One of the chief concerns about artificial intelligence has long been that it will kill jobs by taking over the work that people currently do. Such fears have been amplified by the exploding interest in generative A.I. tools that can create essays, images, and music via a simple text prompt. OpenAI’s ChatGPT, a buzzy chatbot introduced a few months ago, is the prime example, but there are many more.
So far, workers are not losing their jobs in droves because of such tools. But many fear the day is not far off—just ask voice actors. Already A.I. tools exist that can make a famous voice seem to say anything with minimal effort by the user. Last month Microsoft researchers showed off a text-to-speech A.I. tool that can simulate anyone’s voice after being fed three seconds of audio of them speaking.
This week, Rest of World, a nonprofit publication that covers technology “beyond the Western bubble,” reported on A.I. dubbing companies hiring voice actors in Latin America to train their algorithms—with an eye toward eventually replacing voice actors like them who are used in commercials, cartoons, movies, news segments, and so on.
But in this case, the loss of jobs isn’t just theoretical. As Rest of World reports, it’s happening. The publication interviewed Argentine voice actor Alejandro Graue, who discovered last month that an A.I.-generated voice had replaced him in a video for a self-improvement YouTube channel for which he’d previously recorded voice-overs.

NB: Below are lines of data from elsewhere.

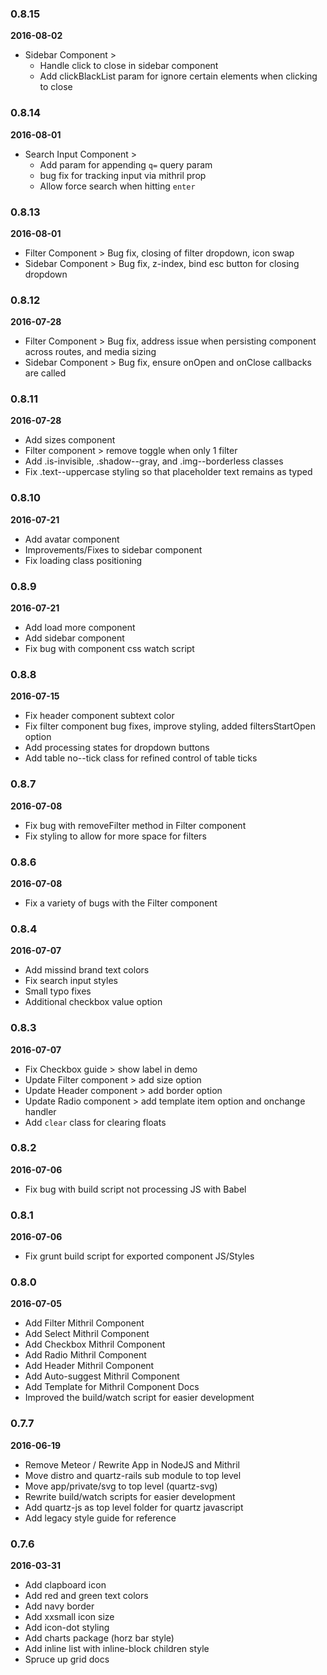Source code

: ### 0.8.15
**2016-08-02**
* Sidebar Component >
  - Handle click to close in sidebar component
  - Add clickBlackList param for ignore certain elements when clicking to close

### 0.8.14
**2016-08-01**
* Search Input Component >
  - Add param for appending `q=` query param
  - bug fix for tracking input via mithril prop
  - Allow force search when hitting `enter`

### 0.8.13
**2016-08-01**
* Filter Component > Bug fix, closing of filter dropdown, icon swap
* Sidebar Component > Bug fix, z-index, bind esc button for closing dropdown

### 0.8.12
**2016-07-28**
* Filter Component > Bug fix, address issue when persisting component across routes, and media sizing
* Sidebar Component > Bug fix, ensure onOpen and onClose callbacks are called

### 0.8.11
**2016-07-28**
* Add sizes component
* Filter component > remove toggle when only 1 filter
* Add .is-invisible, .shadow--gray, and .img--borderless classes
* Fix .text--uppercase styling so that placeholder text remains as typed

### 0.8.10
**2016-07-21**
* Add avatar component
* Improvements/Fixes to sidebar component
* Fix loading class positioning

### 0.8.9
**2016-07-21**
* Add load more component
* Add sidebar component
* Fix bug with component css watch script

### 0.8.8
**2016-07-15**
* Fix header component subtext color
* Fix filter component bug fixes, improve styling, added filtersStartOpen option
* Add processing states for dropdown buttons
* Add table no--tick class for refined control of table ticks

### 0.8.7
**2016-07-08**
* Fix bug with removeFilter method in Filter component
* Fix styling to allow for more space for filters

### 0.8.6
**2016-07-08**
* Fix a variety of bugs with the Filter component

### 0.8.4
**2016-07-07**
* Add missind brand text colors
* Fix search input styles
* Small typo fixes
* Additional checkbox value option

### 0.8.3
**2016-07-07**
* Fix Checkbox guide > show label in demo
* Update Filter component > add size option
* Update Header component > add border option
* Update Radio component > add template item option and onchange handler
* Add `clear` class for clearing floats

### 0.8.2
**2016-07-06**
* Fix bug with build script not processing JS with Babel

### 0.8.1
**2016-07-06**
* Fix grunt build script for exported component JS/Styles

### 0.8.0
**2016-07-05**

* Add Filter Mithril Component
* Add Select Mithril Component
* Add Checkbox Mithril Component
* Add Radio Mithril Component
* Add Header Mithril Component
* Add Auto-suggest Mithril Component
* Add Template for Mithril Component Docs
* Improved the build/watch script for easier development

### 0.7.7
**2016-06-19**

* Remove Meteor / Rewrite App in NodeJS and Mithril
* Move distro and quartz-rails sub module to top level
* Move app/private/svg to top level (quartz-svg)
* Rewrite build/watch scripts for easier development
* Add quartz-js as top level folder for quartz javascript
* Add legacy style guide for reference

### 0.7.6
**2016-03-31**

* Add clapboard icon
* Add red and green text colors
* Add navy border
* Add xxsmall icon size
* Add icon-dot styling
* Add charts package (horz bar style)
* Add inline list with inline-block children style
* Spruce up grid docs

Graue recalled a technician at the channel telling him that using the A.I. voice is cheaper than paying his rates. Graue fired off an angry tweet directed not at the A.I. technology, but at the voice actors who were helping to train such tools: “Thanks to all the actors and actresses who are lending their voices to create this shit that will eventually render all of us obsolete.”

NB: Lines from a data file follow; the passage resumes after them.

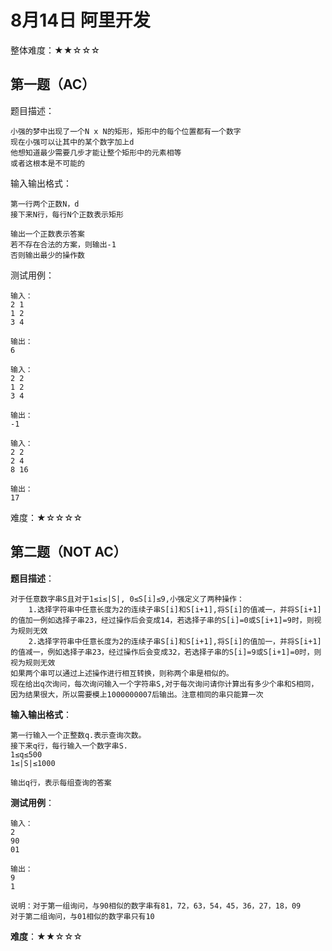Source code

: # 8月14日 阿里开发

整体难度：★★☆☆☆

## 第一题（AC）

题目描述：

    小强的梦中出现了一个N x N的矩形，矩形中的每个位置都有一个数字
    现在小强可以让其中的某个数字加上d
    他想知道最少需要几步才能让整个矩形中的元素相等
    或者这根本是不可能的

输入输出格式：

    第一行两个正数N，d
    接下来N行，每行N个正数表示矩形

    输出一个正数表示答案
    若不存在合法的方案，则输出-1
    否则输出最少的操作数

测试用例：

    输入：
    2 1
    1 2
    3 4

    输出：
    6

    输入：
    2 2
    1 2
    3 4

    输出：
    -1

    输入：
    2 2
    2 4
    8 16

    输出：
    17

难度：★☆☆☆☆

## 第二题（NOT AC）

**题目描述**：

    对于任意数字串S且对于1≤i≤|S|, 0≤S[i]≤9,小强定义了两种操作：
        1.选择字符串中任意长度为2的连续子串S[i]和S[i+1],将S[i]的值减一，并将S[i+1]的值加一例如选择子串23，经过操作后会变成14，若选择子串的S[i]=0或S[i+1]=9时，则视为规则无效
        2.选择字符串中任意长度为2的连续子串S[i]和S[i+1],将S[i]的值加一，并将S[i+1]的值减一，例如选择子串23，经过操作后会变成32，若选择子串的S[i]=9或S[i+1]=0时，则视为规则无效
    如果两个串可以通过上述操作进行相互转换，则称两个串是相似的。
    现在给出q次询问，每次询问输入一个字符串S,对于每次询问请你计算出有多少个串和S相同，因为结果很大，所以需要模上1000000007后输出。注意相同的串只能算一次

**输入输出格式**：

    第一行输入一个正整数q.表示查询次数。
    接下来q行，每行输入一个数字串S.
    1≤q≤500
    1≤|S|≤1000

    输出q行，表示每组查询的答案

**测试用例**：

    输入：
    2
    90
    01

    输出：
    9
    1

    说明：对于第一组询问，与90相似的数字串有81，72，63，54，45，36，27，18，09
    对于第二组询问，与01相似的数字串只有10

**难度**：★★☆☆☆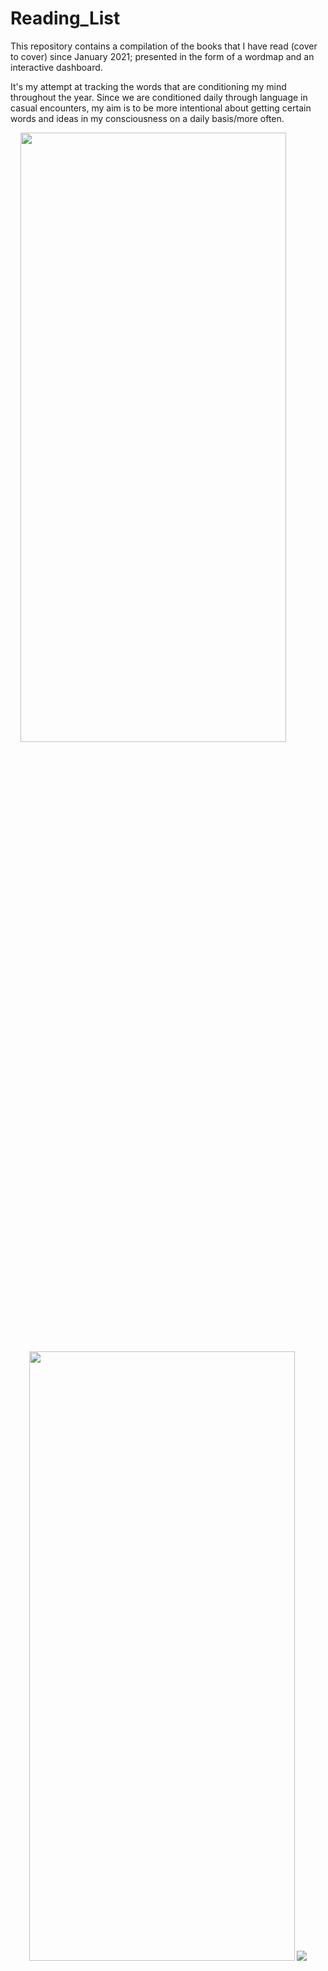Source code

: # Reading_List

This repository contains a compilation of the books that I have read (cover to cover) since January 2021; presented in the form of a wordmap and an interactive dashboard.

It's my attempt at tracking the words that are conditioning my mind throughout the year. Since we are conditioned daily through language in casual encounters, my aim is to be more intentional about getting certain words and ideas in my consciousness on a daily basis/more often.

<p  align="center">
  <img  src="https://github.com/Sonya-7/Reading_List/assets/92489108/0323b376-2667-484c-a462-eb30792e800b" width="425" height=50%/>
  &nbsp; &nbsp; &nbsp; &nbsp; &nbsp; &nbsp;
  <img  src="https://github.com/Sonya-7/Reading_List/assets/92489108/a65bf904-2561-40a9-9cee-5f965a7d16f2" width="425" height=50%/>
  
   <img  src="https://github.com/Sonya-7/Reading_List/assets/92489108/7d21eae0-b399-41e9-9d61-603a7791f65a" />
  
  <img  src="https://github.com/Sonya-7/Reading_List/assets/92489108/1f4d2208-392f-46e4-9fd6-220ff86f0049" width=75% height=75%/>
 
</P>





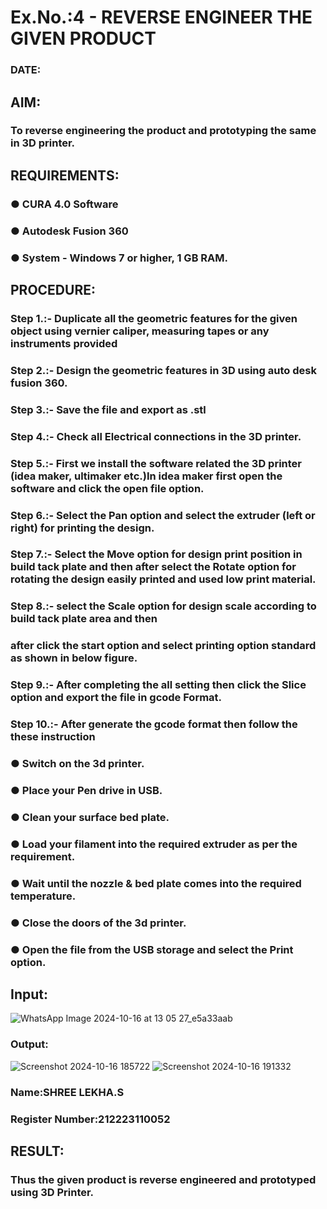 # Ex.No.:4 - REVERSE ENGINEER THE GIVEN PRODUCT

### DATE: 

## AIM: 
### To reverse engineering the product and prototyping the same in 3D printer.

## REQUIREMENTS:
### ●	CURA 4.0 Software
### ●	 Autodesk Fusion 360
### ●	 System - Windows 7 or higher, 1 GB RAM.

## PROCEDURE:
### Step 1.:- Duplicate all the geometric features for the given object using vernier caliper, measuring tapes or any instruments provided
### Step 2.:- Design the geometric features in 3D using auto desk fusion 360.
### Step 3.:- Save the file and export as .stl
### Step 4.:- Check all Electrical connections in the 3D printer.
### Step 5.:- First we install the software related the 3D printer (idea maker, ultimaker etc.)In idea maker first open the software and click the open file option.
### Step 6.:- Select the Pan option and select the extruder (left or right) for printing the design.
### Step 7.:- Select the Move option for design print position in build tack plate and then after select the Rotate option for rotating the design easily printed and used low print material.
### Step 8.:- select the Scale option for design scale according to build tack plate area and then
### after click the start option and select printing option standard as shown in below figure.
### Step 9.:- After completing the all setting then click the Slice option and export the file in gcode Format.
### Step 10.:- After generate the gcode format then follow the these instruction 
  ###   ●	Switch on the 3d printer.
  ###   ●	Place your Pen drive in USB.
  ###   ●	Clean your surface bed plate.
  ###   ●	Load your filament into the required extruder as per the requirement.
  ###   ●	Wait until the nozzle & bed plate comes into the required temperature.
  ###   ●	Close the doors of the 3d printer.
  ###   ●	Open the file from the USB storage and select the Print option.

## Input:
![WhatsApp Image 2024-10-16 at 13 05 27_e5a33aab](https://github.com/user-attachments/assets/9c63ff31-be12-47c1-9213-3a02332de4f0)


### Output:
![Screenshot 2024-10-16 185722](https://github.com/user-attachments/assets/fa7d48cd-c177-479a-aecc-a6c8d2441599)
![Screenshot 2024-10-16 191332](https://github.com/user-attachments/assets/88a39522-7a69-4118-ab33-8c9bf81875ab)



### Name:SHREE LEKHA.S
### Register Number:212223110052

## RESULT:
###   Thus the given product is reverse engineered and prototyped using 3D Printer.
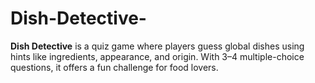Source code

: # Dish-Detective-
**Dish Detective** is a quiz game where players guess global dishes using hints like ingredients, appearance, and origin. With 3–4 multiple-choice questions, it offers a fun challenge for food lovers.
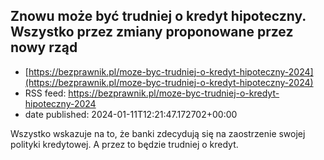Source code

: ## Znowu może być trudniej o kredyt hipoteczny. Wszystko przez zmiany proponowane przez nowy rząd
 - [https://bezprawnik.pl/moze-byc-trudniej-o-kredyt-hipoteczny-2024](https://bezprawnik.pl/moze-byc-trudniej-o-kredyt-hipoteczny-2024)
 - RSS feed: https://bezprawnik.pl/moze-byc-trudniej-o-kredyt-hipoteczny-2024
 - date published: 2024-01-11T12:21:47.172702+00:00

Wszystko wskazuje na to, że banki zdecydują się na zaostrzenie swojej polityki kredytowej. A przez to będzie trudniej o kredyt.


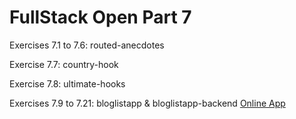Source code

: # FullStack Open Part 7

Exercises 7.1 to 7.6:
routed-anecdotes

Exercise 7.7:
country-hook

Exercise 7.8:
ultimate-hooks

Exercises 7.9 to 7.21:
bloglistapp & bloglistapp-backend
[Online App](https://bloglists.ivanuria.duckdns.org/)
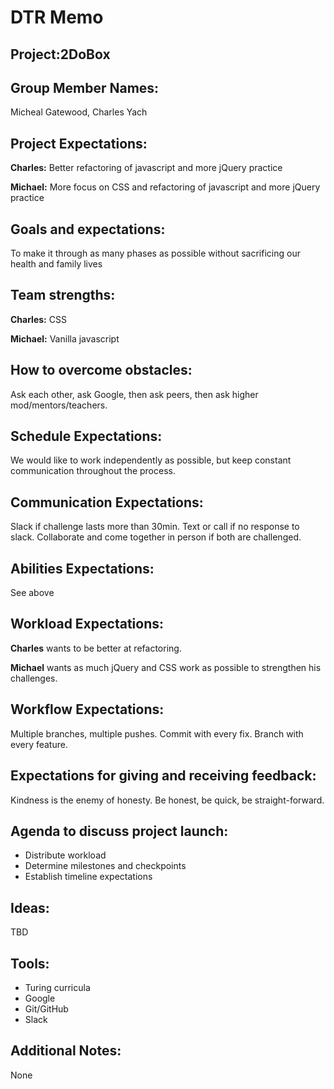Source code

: # DTR Memo

## Project:2DoBox

## Group Member Names: 
  Micheal Gatewood, Charles Yach

## Project Expectations: 
  **Charles:** Better refactoring of javascript and more jQuery practice
  
  **Michael:** More focus on CSS and refactoring of javascript and more jQuery practice

## Goals and expectations:
  To make it through as many phases as possible without sacrificing our health and family lives

## Team strengths:
  **Charles:** CSS
  
  **Michael:** Vanilla javascript

## How to overcome obstacles:
  Ask each other, ask Google, then ask peers, then ask higher mod/mentors/teachers.

## Schedule Expectations:
  We would like to work independently as possible, but keep constant communication throughout the process. 

## Communication Expectations:
  Slack if challenge lasts more than 30min. Text or call if no response to slack. Collaborate and come together in person if both are challenged.

## Abilities Expectations:
  See above

## Workload Expectations:
  **Charles** wants to be better at refactoring.
  
  **Michael** wants as much jQuery and CSS work as possible to strengthen his challenges. 

## Workflow Expectations:
  Multiple branches, multiple pushes. Commit with every fix. Branch with every feature.

## Expectations for giving and receiving feedback:
  Kindness is the enemy of honesty. Be honest, be quick, be straight-forward.

## Agenda to discuss project launch:
  * Distribute workload
  * Determine milestones and checkpoints
  * Establish timeline expectations

## Ideas:
  TBD

## Tools:
  * Turing curricula
  * Google
  * Git/GitHub
  * Slack

## Additional Notes:
  None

One of those voice actors who spoke to Rest of World, asking to remain anonymous, described the “marathon” recording sessions in which he participated. “For hours, they make us record a load of words and loose letters in different styles and tones.” Another said they’re asked to sign agreements that will prevent them from claiming any part of a company’s proprietary “voice bank” in the future.
Graue told the publication that he too had been offered gigs training the algorithms in his hometown of Buenos Aires, starting a few months ago. “When they offered me the gig, they told me that I had to record 10,000 words and that they would pay me 10,000 pesos [about $52 at the official exchange rate].”
Among the companies offering A.I. dubbing in Spanish are Tel Aviv-based Deepdub, which focuses on movies and TV shows, and London-based Papercup, which specializes in nonfiction content such as news from the BBC, according to Rest of World.
Of course, voice actors aren’t the only professionals contending with changes to their field brought by A.I.
Editors at the American sci-fi magazine Clarkesworld recently stopped accepting story submissions after discovering that many of those recently submitted by writers had, in fact, been generated by A.I. Some professors are banning the use of ChatGPT in the name of academic integrity, while others are requiring it since they deem knowing how to use A.I. to be an emerging skill. JPMorgan, for its part, recently told employees the use of ChatGPT was off-limits.
The example of Latin American voice actors stands out, perhaps, for how directly workers are being affected, even as other voice actors cooperate with the A.I. dubbing firms putting their future work at risk.